Burgund testified that he never actually abused the girls, and gave a false confession because their mother had manipulated him into believing he had done so and into confessing.
Callis had excluded testimony from a psychological expert who would have testified that Burgund was highly suggestible and easily manipulated. The appellate decision said Callis should have allowed the testimony and let the jury decide whether the confession was real or false, as well as other excluded testimony about the girls’ mother’s state of mind and personal history.
Prosecutor Crystal Uhe had argued for no bail, stating that while the conviction was overturned, Burgund was originally convicted and thus has little incentive to comply with court appearances. She said there has been a lot of fundraising by Burgund’s family and friends, and the money put up for him would not be his own. “I don’t think it’s an overstatement to say he has unlimited financial means,” she said.
Uhe also said she believes the outcome will not be any different at the second trial. “Not only did he simply admit to violating these very small children, he described in distinct detail how he did so,” Uhe said. Burgund had confessed first to his pastor, who told him to turn himself in, Uhe said.
She also argued that Burgund would present a real and present danger to the children’s safety.
Defense attorney Curtis Dawson, who successfully argued the appeal, said Burgund is a lifelong resident of Madison County and should be presumed innocent, since the first case was thrown out and he has no other criminal history. “I don’t think there’s any evidence that he presents a real and present danger to anyone,” he said.
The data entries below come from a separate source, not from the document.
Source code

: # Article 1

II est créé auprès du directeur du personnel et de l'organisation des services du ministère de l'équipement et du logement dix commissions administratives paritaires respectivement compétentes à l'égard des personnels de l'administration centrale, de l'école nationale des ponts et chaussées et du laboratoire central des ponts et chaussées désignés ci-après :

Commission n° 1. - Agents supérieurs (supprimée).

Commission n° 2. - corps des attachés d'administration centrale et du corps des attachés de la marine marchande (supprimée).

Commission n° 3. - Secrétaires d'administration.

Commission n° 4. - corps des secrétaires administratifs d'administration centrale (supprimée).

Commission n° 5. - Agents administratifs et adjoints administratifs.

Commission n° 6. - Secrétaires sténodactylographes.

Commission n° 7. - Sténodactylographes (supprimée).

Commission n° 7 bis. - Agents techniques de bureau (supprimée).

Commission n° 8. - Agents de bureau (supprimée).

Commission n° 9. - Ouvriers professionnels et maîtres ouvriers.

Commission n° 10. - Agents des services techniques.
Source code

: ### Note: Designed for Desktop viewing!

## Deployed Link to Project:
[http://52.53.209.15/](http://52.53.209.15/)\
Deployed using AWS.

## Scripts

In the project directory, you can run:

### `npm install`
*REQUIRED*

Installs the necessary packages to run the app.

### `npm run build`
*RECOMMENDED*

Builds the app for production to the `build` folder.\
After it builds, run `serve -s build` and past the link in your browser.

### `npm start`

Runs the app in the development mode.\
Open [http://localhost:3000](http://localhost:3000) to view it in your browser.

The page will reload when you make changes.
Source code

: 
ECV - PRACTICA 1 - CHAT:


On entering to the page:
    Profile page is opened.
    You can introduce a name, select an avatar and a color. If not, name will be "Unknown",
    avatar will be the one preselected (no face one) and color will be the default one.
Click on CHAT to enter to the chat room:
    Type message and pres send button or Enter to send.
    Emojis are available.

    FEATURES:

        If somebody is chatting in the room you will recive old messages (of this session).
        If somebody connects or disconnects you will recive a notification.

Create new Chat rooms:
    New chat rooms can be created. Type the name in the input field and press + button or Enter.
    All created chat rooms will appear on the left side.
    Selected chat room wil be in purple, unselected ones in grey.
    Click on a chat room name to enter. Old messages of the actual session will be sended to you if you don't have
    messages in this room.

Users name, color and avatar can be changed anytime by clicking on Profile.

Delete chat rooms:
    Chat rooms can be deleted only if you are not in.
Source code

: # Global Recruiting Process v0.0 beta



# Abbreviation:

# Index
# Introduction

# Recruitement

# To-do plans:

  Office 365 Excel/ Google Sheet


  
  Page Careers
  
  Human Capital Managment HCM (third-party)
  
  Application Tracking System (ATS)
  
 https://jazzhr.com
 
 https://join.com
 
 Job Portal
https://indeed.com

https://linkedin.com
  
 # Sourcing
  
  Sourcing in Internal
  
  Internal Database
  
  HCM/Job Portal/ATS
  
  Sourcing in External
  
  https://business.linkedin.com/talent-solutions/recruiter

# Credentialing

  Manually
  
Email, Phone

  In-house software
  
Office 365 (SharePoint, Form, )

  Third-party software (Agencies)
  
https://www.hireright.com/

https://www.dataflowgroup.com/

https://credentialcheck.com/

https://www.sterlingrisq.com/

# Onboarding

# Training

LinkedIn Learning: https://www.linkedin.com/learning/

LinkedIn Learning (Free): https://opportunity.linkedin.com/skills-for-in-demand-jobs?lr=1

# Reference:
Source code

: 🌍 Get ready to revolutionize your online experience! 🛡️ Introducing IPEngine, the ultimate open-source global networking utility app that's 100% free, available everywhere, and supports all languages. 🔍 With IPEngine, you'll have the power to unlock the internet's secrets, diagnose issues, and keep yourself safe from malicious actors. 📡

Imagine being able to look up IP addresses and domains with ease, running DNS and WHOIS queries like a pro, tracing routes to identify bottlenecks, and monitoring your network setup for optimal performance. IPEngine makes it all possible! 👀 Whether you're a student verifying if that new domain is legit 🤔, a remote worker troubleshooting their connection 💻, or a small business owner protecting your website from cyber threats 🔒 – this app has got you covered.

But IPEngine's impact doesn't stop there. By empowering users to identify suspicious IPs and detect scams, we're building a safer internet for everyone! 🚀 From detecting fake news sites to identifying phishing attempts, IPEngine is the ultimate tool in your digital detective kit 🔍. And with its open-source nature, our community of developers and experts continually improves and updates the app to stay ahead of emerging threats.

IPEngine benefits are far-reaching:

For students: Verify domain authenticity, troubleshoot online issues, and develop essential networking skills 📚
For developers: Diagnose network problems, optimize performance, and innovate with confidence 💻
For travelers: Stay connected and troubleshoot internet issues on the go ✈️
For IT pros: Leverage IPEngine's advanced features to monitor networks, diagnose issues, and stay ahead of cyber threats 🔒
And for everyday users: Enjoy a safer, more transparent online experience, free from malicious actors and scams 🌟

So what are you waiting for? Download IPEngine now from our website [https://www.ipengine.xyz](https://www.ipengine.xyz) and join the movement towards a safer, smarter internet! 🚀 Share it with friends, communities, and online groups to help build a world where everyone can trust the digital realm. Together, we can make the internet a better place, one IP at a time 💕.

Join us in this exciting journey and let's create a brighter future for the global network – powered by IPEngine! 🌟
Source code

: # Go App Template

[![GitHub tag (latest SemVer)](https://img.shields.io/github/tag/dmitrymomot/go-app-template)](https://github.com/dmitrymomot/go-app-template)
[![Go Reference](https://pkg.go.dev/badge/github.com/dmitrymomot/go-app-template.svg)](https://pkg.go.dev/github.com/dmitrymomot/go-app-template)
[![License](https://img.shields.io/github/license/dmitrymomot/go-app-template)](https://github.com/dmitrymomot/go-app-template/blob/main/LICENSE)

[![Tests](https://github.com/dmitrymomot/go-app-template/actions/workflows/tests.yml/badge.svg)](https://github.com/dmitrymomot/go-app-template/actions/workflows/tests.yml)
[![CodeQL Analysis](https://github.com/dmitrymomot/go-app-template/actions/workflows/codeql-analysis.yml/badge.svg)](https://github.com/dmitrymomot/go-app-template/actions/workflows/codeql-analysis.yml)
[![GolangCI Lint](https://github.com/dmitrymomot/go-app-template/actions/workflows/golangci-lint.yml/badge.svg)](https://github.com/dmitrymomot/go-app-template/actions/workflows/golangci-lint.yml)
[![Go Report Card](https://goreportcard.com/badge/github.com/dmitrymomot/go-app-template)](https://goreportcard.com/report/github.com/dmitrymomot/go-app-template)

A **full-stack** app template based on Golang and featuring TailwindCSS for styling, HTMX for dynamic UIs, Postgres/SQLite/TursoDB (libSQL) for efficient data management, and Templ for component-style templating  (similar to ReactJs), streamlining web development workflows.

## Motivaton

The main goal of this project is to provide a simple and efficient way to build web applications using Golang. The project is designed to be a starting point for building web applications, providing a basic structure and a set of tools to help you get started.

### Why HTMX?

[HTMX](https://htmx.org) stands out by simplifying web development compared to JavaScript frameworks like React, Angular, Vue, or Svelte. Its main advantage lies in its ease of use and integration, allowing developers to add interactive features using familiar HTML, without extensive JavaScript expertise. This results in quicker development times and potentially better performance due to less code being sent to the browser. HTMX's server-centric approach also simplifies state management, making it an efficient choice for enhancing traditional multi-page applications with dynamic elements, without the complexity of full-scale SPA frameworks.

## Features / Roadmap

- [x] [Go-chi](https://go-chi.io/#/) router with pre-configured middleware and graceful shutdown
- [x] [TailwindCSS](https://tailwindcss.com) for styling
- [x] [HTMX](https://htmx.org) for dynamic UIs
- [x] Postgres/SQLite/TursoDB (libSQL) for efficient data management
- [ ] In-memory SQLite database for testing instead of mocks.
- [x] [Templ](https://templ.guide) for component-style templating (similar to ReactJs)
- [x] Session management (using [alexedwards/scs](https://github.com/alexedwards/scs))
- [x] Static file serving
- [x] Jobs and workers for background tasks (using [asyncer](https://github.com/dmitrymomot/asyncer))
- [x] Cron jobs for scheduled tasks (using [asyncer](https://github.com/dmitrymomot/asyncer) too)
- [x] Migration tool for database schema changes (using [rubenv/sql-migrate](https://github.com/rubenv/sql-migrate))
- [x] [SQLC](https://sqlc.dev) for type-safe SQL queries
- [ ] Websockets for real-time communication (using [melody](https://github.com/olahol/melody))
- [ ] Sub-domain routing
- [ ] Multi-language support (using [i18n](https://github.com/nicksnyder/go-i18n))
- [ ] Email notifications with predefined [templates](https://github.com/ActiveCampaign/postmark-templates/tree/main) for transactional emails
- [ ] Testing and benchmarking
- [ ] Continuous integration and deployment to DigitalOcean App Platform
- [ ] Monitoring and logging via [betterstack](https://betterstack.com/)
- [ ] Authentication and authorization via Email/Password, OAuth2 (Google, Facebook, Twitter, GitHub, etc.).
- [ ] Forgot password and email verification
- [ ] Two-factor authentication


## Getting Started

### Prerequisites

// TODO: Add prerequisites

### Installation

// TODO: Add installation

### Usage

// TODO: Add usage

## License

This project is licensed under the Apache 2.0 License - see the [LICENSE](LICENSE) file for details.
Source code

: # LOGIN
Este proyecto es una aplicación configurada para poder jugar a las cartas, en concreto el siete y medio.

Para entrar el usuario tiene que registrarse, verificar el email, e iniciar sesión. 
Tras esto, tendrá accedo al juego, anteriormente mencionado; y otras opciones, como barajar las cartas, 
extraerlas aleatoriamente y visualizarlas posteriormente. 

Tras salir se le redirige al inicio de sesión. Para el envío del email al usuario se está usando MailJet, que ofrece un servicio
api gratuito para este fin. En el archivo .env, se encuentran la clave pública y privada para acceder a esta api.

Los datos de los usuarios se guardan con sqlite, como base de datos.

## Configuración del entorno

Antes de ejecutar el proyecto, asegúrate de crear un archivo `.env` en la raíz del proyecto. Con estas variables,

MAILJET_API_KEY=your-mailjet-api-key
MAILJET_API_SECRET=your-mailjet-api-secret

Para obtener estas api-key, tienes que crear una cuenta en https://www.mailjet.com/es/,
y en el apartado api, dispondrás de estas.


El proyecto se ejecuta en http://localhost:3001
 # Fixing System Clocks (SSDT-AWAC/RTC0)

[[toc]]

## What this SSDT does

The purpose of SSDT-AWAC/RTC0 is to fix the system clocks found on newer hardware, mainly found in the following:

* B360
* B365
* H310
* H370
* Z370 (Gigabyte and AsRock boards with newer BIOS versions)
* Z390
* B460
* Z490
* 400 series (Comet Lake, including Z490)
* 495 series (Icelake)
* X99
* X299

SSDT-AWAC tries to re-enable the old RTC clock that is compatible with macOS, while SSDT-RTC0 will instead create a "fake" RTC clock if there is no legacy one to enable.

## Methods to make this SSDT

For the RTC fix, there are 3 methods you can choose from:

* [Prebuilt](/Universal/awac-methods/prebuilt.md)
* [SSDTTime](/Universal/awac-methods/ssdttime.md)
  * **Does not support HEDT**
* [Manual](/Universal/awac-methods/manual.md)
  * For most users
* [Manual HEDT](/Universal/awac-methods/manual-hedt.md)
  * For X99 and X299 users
Napp said she agreed that he cannot be considered to have a prior criminal history, and does not believe he is a flight risk. However, she said she intended to set a bond similar to those she has set for the same charges on other defendants: specifically, about $200,000 per charge. With five charges, she set bail at $1 million, of which he must post 10 percent or $100,000.
Napp also ordered that Burgund is to have no contact with the children or their mother, and may not be alone with any minor children without another adult present.
The trial is set tentatively for Dec. 4, pending further pretrial motions.